Category Archives: The lives of others

Z is for … Zeitgeist

So, it’s a cop-out; I’m using a foreign word for this because there aren’t that many to choose from. But it is a word in relatively common use in English.

What does it mean? A rough translation would be: the spirit of the age. Or, in more modern terminology: the current, established narrative that shapes the way we see the world.

And that is why I want to reflect on it.

How to Friends respond to the spirit of the age?

Early Friends

I’m not a Quaker historian, but my limited understanding of early Friends is that they were rebels; they rebelled against the spirit of their age because of it’s class system, inequality, power and dominance of church and aristocracy and so on.

London Quakers

The reason early Quakers established equality between men and women in the movement wasn’t just expediency although it was essential for them to ensure that everyone’s talent and contribution counted, it was also a deep belief in equality of all before God.

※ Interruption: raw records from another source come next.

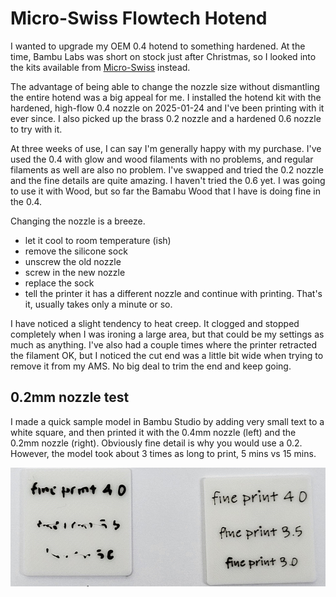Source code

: # Micro-Swiss Flowtech Hotend

I wanted to upgrade my OEM 0.4 hotend to something hardened. At the
time, Bambu Labs was short on stock just after Christmas, so I looked
into the kits available from
[Micro-Swiss](https://store.micro-swiss.com/collections/micro-swiss-flowtech/products/flowtech-hotend-for-bambu-lab-x1-and-p1-printers) instead.

The advantage of being able to change the nozzle size without
dismantling the entire hotend was a big appeal for me. I installed the
hotend kit with the hardened, high-flow 0.4 nozzle on 2025-01-24 and
I've been printing with it ever since. I also picked up the brass 0.2
nozzle and a hardened 0.6 nozzle to try with it.

At three weeks of use, I can say I'm generally happy with my purchase.
I've used the 0.4 with glow and wood filaments with no problems, and
regular filaments as well are also no problem. I've swapped and tried
the 0.2 nozzle and the fine details are quite amazing. I haven't tried
the 0.6 yet. I was going to use it with Wood, but so far the Bamabu Wood
that I have is doing fine in the 0.4.

Changing the nozzle is a breeze.
- let it cool to room temperature (ish)
- remove the silicone sock
- unscrew the old nozzle
- screw in the new nozzle
- replace the sock
- tell the printer it has a different nozzle
and continue with printing. That's it, usually takes only a minute or so.

I have noticed a slight tendency to heat creep. It clogged and stopped
completely when I was ironing a large area, but that could be my
settings as much as anything. I've also had a couple times where the
printer retracted the filament OK, but I noticed the cut end was a
little bit wide when trying to remove it from my AMS. No big deal to
trim the end and keep going.

## 0.2mm nozzle test

I made a quick sample model in Bambu Studio by adding very small text
to a white square, and then printed it with the 0.4mm nozzle (left)
and the 0.2mm nozzle (right). Obviously fine detail is why you would
use a 0.2. However, the model took about 3 times as long to print, 5
mins vs 15 mins.

![0.4mm print vs 0.2mm print](../images/04vs02_text.png)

And it is possible to read Quaker history (though not always, I guess) as a history of rebellion against the spirit of the age.

Early Christianity

Early Friends also saw themselves as the direct descendants (in a way) of the early Church; the early Christian communities that were not yet part of a State Church; the communities where people pooled their resources and deliberately became equal in material means to support their belief in equality.

The crunch for the Church came when it was established as the official religion of the State. The whole of the following nearly 1700 years of history is littered with the detrimental consequences of this step; with the abuse of Christianity for power of the powerful and oppression of the powerless.

Early Friends (and many of the other groups of seekers of that era in England – and elsewhere at that and other times) reacted to the domination of a corrupt system that held ordinary people down.

What of today…

What is the spirit of our age? In the last few weeks there are a number of facets of this that have kept coming back to me:

First, there is that terrible word: aspiration; it has been hijacked by certain parts of the media. It has been hijacked by certain elements of our political discourse.

Just this morning, I was reading about one of the people running for the Conservative nomination for London Mayor, Soul Campbell. He says: ‘I look at the Conservatives and their ideology, and how they look at life is all about aspirational living and lifting yourself up.’ (The ‘I’, 24 June 2015, page 3)

Aspiration is seen in this narrative as purely individual; it’s about ‘lifting yourself up’; this may include your immediate family, you children, especially, but nothing and no-one else. In fact, the very possibility that others may be better at this and get further on career or property or housing ladder is the driver.

There is nothing about community in this; not about local community, not about the wider regional or national community; and certainly nothing about the global community.

It is the ideology that keeps migrants on boats or in detention centres in Italy and Greece and that permits our government to say: we won’t take them; nothing to do with us!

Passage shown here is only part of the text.